## WORK TASK
Reproduce the section of the listing that begins at the line containing "Field (Reactive Near" and finishes at the line containing "377 \$\textbackslash Omega\$ (plane". Include both end lines and nothing beyond them.

## DATASET RECORDS
########################################

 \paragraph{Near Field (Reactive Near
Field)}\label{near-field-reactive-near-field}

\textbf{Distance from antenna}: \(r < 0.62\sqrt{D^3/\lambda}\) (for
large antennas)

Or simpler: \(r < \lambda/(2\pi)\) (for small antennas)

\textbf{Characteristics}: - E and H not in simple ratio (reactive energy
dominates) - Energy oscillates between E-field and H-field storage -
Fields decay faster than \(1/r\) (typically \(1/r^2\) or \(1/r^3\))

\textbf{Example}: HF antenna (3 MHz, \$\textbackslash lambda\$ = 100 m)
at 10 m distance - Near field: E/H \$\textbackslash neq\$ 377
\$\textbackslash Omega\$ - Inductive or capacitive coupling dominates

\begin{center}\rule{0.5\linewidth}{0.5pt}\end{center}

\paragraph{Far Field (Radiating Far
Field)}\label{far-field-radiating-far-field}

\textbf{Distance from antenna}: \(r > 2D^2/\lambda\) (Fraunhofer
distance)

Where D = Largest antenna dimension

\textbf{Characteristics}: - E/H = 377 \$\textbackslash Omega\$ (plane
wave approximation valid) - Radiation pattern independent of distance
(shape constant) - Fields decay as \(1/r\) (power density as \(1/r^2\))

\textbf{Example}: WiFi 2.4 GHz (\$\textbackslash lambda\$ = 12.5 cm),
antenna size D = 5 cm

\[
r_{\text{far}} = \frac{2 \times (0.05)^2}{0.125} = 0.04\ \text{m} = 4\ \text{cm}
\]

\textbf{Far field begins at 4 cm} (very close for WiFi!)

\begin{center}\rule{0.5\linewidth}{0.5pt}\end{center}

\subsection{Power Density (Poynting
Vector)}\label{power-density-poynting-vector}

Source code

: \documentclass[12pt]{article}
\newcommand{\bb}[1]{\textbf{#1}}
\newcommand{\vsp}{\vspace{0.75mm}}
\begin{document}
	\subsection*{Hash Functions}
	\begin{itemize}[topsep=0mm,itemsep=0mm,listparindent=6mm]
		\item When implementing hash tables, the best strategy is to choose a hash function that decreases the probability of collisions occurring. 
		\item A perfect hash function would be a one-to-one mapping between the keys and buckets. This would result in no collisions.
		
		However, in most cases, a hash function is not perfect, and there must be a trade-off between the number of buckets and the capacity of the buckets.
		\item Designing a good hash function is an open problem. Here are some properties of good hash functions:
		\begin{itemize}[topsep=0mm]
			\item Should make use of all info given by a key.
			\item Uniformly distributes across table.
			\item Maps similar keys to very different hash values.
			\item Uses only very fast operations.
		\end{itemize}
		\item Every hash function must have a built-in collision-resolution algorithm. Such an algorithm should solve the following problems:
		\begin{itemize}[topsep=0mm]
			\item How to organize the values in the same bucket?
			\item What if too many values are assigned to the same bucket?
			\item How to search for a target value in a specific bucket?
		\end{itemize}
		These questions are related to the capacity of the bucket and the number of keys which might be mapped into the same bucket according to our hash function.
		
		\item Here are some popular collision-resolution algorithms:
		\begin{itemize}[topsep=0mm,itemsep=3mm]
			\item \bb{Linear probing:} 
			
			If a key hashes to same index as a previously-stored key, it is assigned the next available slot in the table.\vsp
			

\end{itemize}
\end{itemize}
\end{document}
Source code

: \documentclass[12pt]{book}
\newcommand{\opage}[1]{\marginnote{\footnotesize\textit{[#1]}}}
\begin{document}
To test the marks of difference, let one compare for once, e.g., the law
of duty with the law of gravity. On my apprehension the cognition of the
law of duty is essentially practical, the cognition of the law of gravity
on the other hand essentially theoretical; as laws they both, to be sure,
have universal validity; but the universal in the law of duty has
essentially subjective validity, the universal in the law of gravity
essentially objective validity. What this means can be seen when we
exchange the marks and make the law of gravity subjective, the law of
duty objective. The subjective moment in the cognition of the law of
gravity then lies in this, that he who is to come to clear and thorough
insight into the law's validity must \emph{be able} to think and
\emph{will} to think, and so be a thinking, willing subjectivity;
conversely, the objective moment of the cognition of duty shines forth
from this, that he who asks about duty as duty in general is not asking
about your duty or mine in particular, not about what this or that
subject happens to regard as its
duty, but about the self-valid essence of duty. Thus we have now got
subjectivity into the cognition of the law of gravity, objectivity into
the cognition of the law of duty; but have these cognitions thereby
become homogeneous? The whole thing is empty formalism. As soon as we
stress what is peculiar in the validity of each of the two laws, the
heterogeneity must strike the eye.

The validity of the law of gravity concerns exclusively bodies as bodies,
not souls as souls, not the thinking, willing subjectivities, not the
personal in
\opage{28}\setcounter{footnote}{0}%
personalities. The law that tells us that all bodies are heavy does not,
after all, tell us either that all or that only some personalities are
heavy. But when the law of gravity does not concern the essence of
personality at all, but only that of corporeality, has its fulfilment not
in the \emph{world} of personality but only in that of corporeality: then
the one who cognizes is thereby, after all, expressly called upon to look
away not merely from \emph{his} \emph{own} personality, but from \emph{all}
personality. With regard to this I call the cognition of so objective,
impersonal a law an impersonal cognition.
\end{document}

########################################

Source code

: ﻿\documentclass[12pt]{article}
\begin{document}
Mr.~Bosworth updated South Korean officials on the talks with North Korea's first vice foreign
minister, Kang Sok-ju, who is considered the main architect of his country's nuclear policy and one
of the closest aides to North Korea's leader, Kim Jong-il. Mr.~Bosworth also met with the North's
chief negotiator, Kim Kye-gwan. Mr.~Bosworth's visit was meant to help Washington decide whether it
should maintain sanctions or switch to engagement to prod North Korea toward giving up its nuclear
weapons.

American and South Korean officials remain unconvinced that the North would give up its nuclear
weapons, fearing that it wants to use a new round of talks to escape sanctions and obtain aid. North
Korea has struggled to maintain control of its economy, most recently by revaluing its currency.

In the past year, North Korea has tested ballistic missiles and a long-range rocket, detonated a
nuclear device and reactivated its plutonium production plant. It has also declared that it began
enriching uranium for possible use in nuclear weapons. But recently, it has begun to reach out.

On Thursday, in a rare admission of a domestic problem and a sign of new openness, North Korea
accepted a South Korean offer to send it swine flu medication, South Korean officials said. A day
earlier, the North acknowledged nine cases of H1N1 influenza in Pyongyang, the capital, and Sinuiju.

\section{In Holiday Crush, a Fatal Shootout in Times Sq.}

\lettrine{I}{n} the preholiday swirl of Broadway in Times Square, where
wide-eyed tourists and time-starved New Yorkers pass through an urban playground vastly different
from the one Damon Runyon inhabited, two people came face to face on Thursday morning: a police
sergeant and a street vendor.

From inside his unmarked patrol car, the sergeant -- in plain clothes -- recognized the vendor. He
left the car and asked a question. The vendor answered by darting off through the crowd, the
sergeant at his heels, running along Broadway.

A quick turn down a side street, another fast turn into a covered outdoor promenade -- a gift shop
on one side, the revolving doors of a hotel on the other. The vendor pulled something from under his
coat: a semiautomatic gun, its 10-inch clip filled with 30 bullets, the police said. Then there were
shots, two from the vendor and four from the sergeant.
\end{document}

########################################

## SOLUTION TO THIS PROBLEM
 \paragraph{Near Field (Reactive Near
Field)}\label{near-field-reactive-near-field}

\textbf{Distance from antenna}: \(r < 0.62\sqrt{D^3/\lambda}\) (for
large antennas)

Or simpler: \(r < \lambda/(2\pi)\) (for small antennas)

\textbf{Characteristics}: - E and H not in simple ratio (reactive energy
dominates) - Energy oscillates between E-field and H-field storage -
Fields decay faster than \(1/r\) (typically \(1/r^2\) or \(1/r^3\))

\textbf{Example}: HF antenna (3 MHz, \$\textbackslash lambda\$ = 100 m)
at 10 m distance - Near field: E/H \$\textbackslash neq\$ 377
\$\textbackslash Omega\$ - Inductive or capacitive coupling dominates

\begin{center}\rule{0.5\linewidth}{0.5pt}\end{center}

\paragraph{Far Field (Radiating Far
Field)}\label{far-field-radiating-far-field}

\textbf{Distance from antenna}: \(r > 2D^2/\lambda\) (Fraunhofer
distance)

Where D = Largest antenna dimension

\textbf{Characteristics}: - E/H = 377 \$\textbackslash Omega\$ (plane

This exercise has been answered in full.